How many lines in the data below contain the string "difusión"? State that number only.

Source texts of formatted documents

[Start of Attachment]

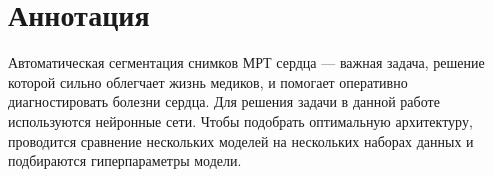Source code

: \section{Аннотация}

Автоматическая сегментация снимков МРТ сердца — важная задача, решение которой сильно облегчает жизнь медиков, и помогает оперативно диагностировать болезни сердца. Для решения задачи в данной работе используются нейронные сети. Чтобы подобрать оптимальную архитектуру, проводится сравнение нескольких моделей на нескольких наборах данных и подбираются гиперпараметры модели.
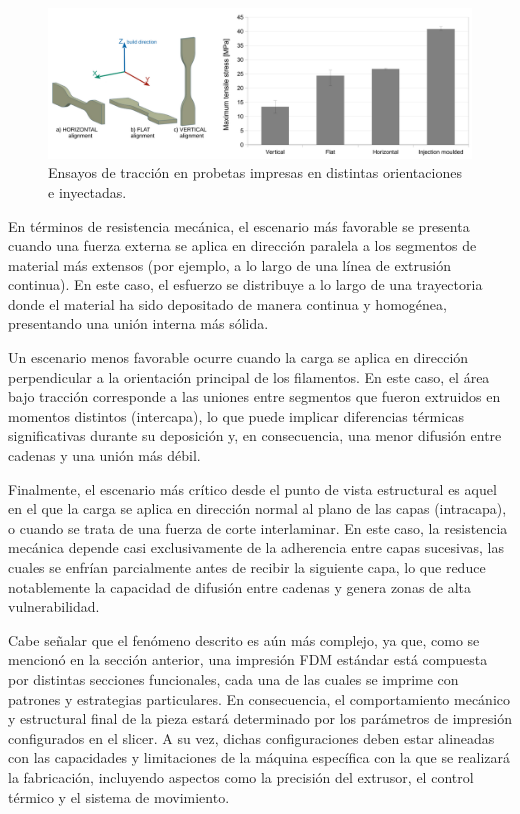 \begin{figure}[h!]
	\centering
	\includegraphics[width=1.0\linewidth]{imgs/streng.png}
	\caption{Ensayos de tracción en probetas impresas en distintas orientaciones e inyectadas. \cite{strenb}}
	\label{strengsfig}
\end{figure}

En términos de resistencia mecánica, el escenario más favorable se presenta cuando una fuerza externa se aplica en dirección paralela a los segmentos de material más extensos (por ejemplo, a lo largo de una línea de extrusión continua). En este caso, el esfuerzo se distribuye a lo largo de una trayectoria donde el material ha sido depositado de manera continua y homogénea, presentando una unión interna más sólida.

Un escenario menos favorable ocurre cuando la carga se aplica en dirección perpendicular a la orientación principal de los filamentos. En este caso, el área bajo tracción corresponde a las uniones entre segmentos que fueron extruidos en momentos distintos (intercapa), lo que puede implicar diferencias térmicas significativas durante su deposición y, en consecuencia, una menor difusión entre cadenas y una unión más débil.

Finalmente, el escenario más crítico desde el punto de vista estructural es aquel en el que la carga se aplica en dirección normal al plano de las capas (intracapa), o cuando se trata de una fuerza de corte interlaminar. En este caso, la resistencia mecánica depende casi exclusivamente de la adherencia entre capas sucesivas, las cuales se enfrían parcialmente antes de recibir la siguiente capa, lo que reduce notablemente la capacidad de difusión entre cadenas y genera zonas de alta vulnerabilidad.

Cabe señalar que el fenómeno descrito es aún más complejo, ya que, como se mencionó en la sección anterior, una impresión FDM estándar está compuesta por distintas secciones funcionales, cada una de las cuales se imprime con patrones y estrategias particulares. En consecuencia, el comportamiento mecánico y estructural final de la pieza estará determinado por los parámetros de impresión configurados en el slicer. A su vez, dichas configuraciones deben estar alineadas con las capacidades y limitaciones de la máquina específica con la que se realizará la fabricación, incluyendo aspectos como la precisión del extrusor, el control térmico y el sistema de movimiento.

[End of Attachment]

*ANSWER TO THIS TASK*
2